KMU, et al., argue that the Constitution sets no limits on the right to assembly and therefore B.P. No. 880 cannot put the prior
requirement of securing a permit. And even assuming that the legislature can set limits to this right, the limits provided are
unreasonable: First, allowing the Mayor to deny the permit on clear and convincing evidence of a clear and present danger is
too comprehensive. Second, the five-day requirement to apply for a permit is too long as certain events require instant public
assembly, otherwise interest on the issue would possibly wane.As to the CPR policy, they argue that it is preemptive, that the
government takes action even before the rallyists can perform their act, and that no law, ordinance or executive order supports
the policy. Furthermore, it contravenes the maximum tolerance policy of B.P. No. 880 and violates the Constitution as it causes
a chilling effect on the exercise by the people of the right to peaceably assemble.

Respondents argued that petitioners have no standing. BP 880 entails traffic re-routing to prevent grave public inconvenience and
serious or undue interference in the free flow of commerce and trade. It is content-neutral regulation of the time, place and
manner of holding public assemblies. According to Atienza RA. 7160 gives the Mayor power to deny a permit independently of
B.P. No. 880. and that the permit is for the use of a public place and not for the exercise of rights; and that B.P. No. 880 is not a
content-based regulation because it covers all rallies.

Issue:

Whether or Not BP 880 and the CPR Policy unconstitutional.

Held:

No question as to standing. Their right as citizens to engage in peaceful assembly and exercise the right of petition, as
guaranteed by the Constitution, is directly affected by B.P. No. 880. B.P. 880 is not an absolute ban of public assemblies but a
restriction that simply regulates the time, place and manner of the assemblies.
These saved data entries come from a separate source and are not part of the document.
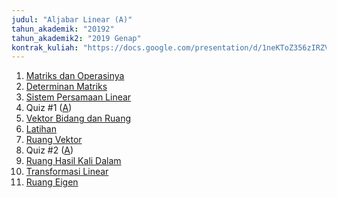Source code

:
 ```yaml
---
judul: "Aljabar Linear (A)"
tahun_akademik: "20192"
tahun_akademik2: "2019 Genap"
kontrak_kuliah: "https://docs.google.com/presentation/d/1neKToZ356zIRZVX_tFmQWfSrqWsEpcImHKObDeDP9gw/edit?usp=sharing"
---
```


1. [Matriks dan Operasinya](https://docs.google.com/presentation/d/1abgcKiPUZhp0bxEFI6zUTq1JF-JuGuLB2Vbmqw0gEW4/edit?usp=sharing)
2. [Determinan Matriks](#)
3. [Sistem Persamaan Linear](#)
4. Quiz #1 ([A](#))
5. [Vektor Bidang dan Ruang](#)
6. [Latihan](#)
7. [Ruang Vektor](#)
8. Quiz #2 ([A](#))
9. [Ruang Hasil Kali Dalam](#)
10. [Transformasi Linear](#)
11. [Ruang Eigen](#)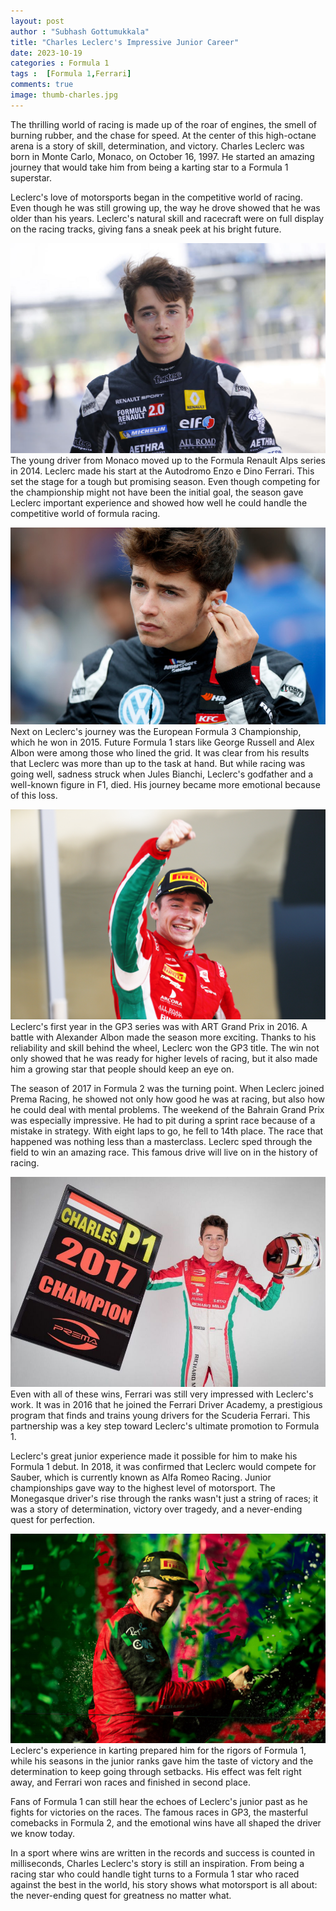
 ```yaml
---
layout: post
author : "Subhash Gottumukkala"
title: "Charles Leclerc's Impressive Junior Career"
date: 2023-10-19
categories : Formula 1
tags :  [Formula 1,Ferrari]
comments: true
image: thumb-charles.jpg
---
```


The thrilling world of racing is made up of the roar of engines, the smell of burning rubber, and the chase for speed. At the center of this high-octane arena is a story of skill, determination, and victory. Charles Leclerc was born in Monte Carlo, Monaco, on October 16, 1997. He started an amazing journey that would take him from being a karting star to a Formula 1 superstar.

Leclerc's love of motorsports began in the competitive world of racing. Even though he was still growing up, the way he drove showed that he was older than his years. Leclerc's natural skill and racecraft were on full display on the racing tracks, giving fans a sneak peek at his bright future.

![Charles Leclerc in Formula Renault Alps](<assets/img/formula-alps.jpg> "Charles Leclerc in Formula Renault Alps")
The young driver from Monaco moved up to the Formula Renault Alps series in 2014. Leclerc made his start at the Autodromo Enzo e Dino Ferrari. This set the stage for a tough but promising season. Even though competing for the championship might not have been the initial goal, the season gave Leclerc important experience and showed how well he could handle the competitive world of formula racing.

![Charles Leclerc in Formula 3 European Championship](<assets/img/formula-3-european.jpg> "Charles Leclerc in Formula 3 European Championship")
Next on Leclerc's journey was the European Formula 3 Championship, which he won in 2015. Future Formula 1 stars like George Russell and Alex Albon were among those who lined the grid. It was clear from his results that Leclerc was more than up to the task at hand. But while racing was going well, sadness struck when Jules Bianchi, Leclerc's godfather and a well-known figure in F1, died. His journey became more emotional because of this loss.

![Charles Leclerc in GP3](<assets/img/gp3-charles.jpg> "Charles Leclerc in GP3")
Leclerc's first year in the GP3 series was with ART Grand Prix in 2016. A battle with Alexander Albon made the season more exciting. Thanks to his reliability and skill behind the wheel, Leclerc won the GP3 title. The win not only showed that he was ready for higher levels of racing, but it also made him a growing star that people should keep an eye on.


The season of 2017 in Formula 2 was the turning point. When Leclerc joined Prema Racing, he showed not only how good he was at racing, but also how he could deal with mental problems. The weekend of the Bahrain Grand Prix was especially impressive. He had to pit during a sprint race because of a mistake in strategy. With eight laps to go, he fell to 14th place. The race that happened was nothing less than a masterclass. Leclerc sped through the field to win an amazing race. This famous drive will live on in the history of racing.

![Charles Leclerc in Formula 2](<assets/img/f2-charles.jpg> "Charles Leclerc in Formula 2")
Even with all of these wins, Ferrari was still very impressed with Leclerc's work. It was in 2016 that he joined the Ferrari Driver Academy, a prestigious program that finds and trains young drivers for the Scuderia Ferrari. This partnership was a key step toward Leclerc's ultimate promotion to Formula 1.


Leclerc's great junior experience made it possible for him to make his Formula 1 debut. In 2018, it was confirmed that Leclerc would compete for Sauber, which is currently known as Alfa Romeo Racing. Junior championships gave way to the highest level of motorsport. The Monegasque driver's rise through the ranks wasn't just a string of races; it was a story of determination, victory over tragedy, and a never-ending quest for perfection.


![Charles Leclerc as winner in Australian GP 2022](<assets/img/australian-gp.jpeg> "Charles Leclerc as winner in Australian GP 2022")
Leclerc's experience in karting prepared him for the rigors of Formula 1, while his seasons in the junior ranks gave him the taste of victory and the determination to keep going through setbacks.  His effect was felt right away, and Ferrari won races and finished in second place.

Fans of Formula 1 can still hear the echoes of Leclerc's junior past as he fights for victories on the races.  The famous races in GP3, the masterful comebacks in Formula 2, and the emotional wins have all shaped the driver we know today.

In a sport where wins are written in the records and success is counted in milliseconds, Charles Leclerc's story is still an inspiration. From being a racing star who could handle tight turns to a Formula 1 star who raced against the best in the world, his story shows what motorsport is all about: the never-ending quest for greatness no matter what.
It refers to all kinds of public assemblies that
would use public places. The reference to “lawful cause” does not make it content-based because assemblies really have to be
for lawful causes, otherwise they would not be “peaceable” and entitled to protection. Maximum tolerance 1 is for the protection
and benefit of all rallyists and is independent of the content of the expressions in the rally. There is, likewise, no prior restraint,
since the content of the speech is not relevant to the regulation.
The so-called calibrated preemptive response policy has no place in our legal firmament and must be struck down as a darkness
that shrouds freedom. It merely confuses our people and is used by some police agents to justify abuses. Insofar as it would
purport to differ from or be in lieu of maximum tolerance, this was declared null and void.

The Secretary of the Interior and Local Governments, are DIRECTED to take all necessary steps for the immediate compliance
with Section 15 of Batas Pambansa No. 880 through the establishment or designation of at least one suitable freedom park or
plaza in every city and municipality of the country. After thirty (30) days from the finality of this Decision, subject to the giving of
advance notices, no prior permit shall be required to exercise the right to peaceably assemble and petition in the public parks or
plazas of a city or municipality that has not yet complied with Section 15 of the law.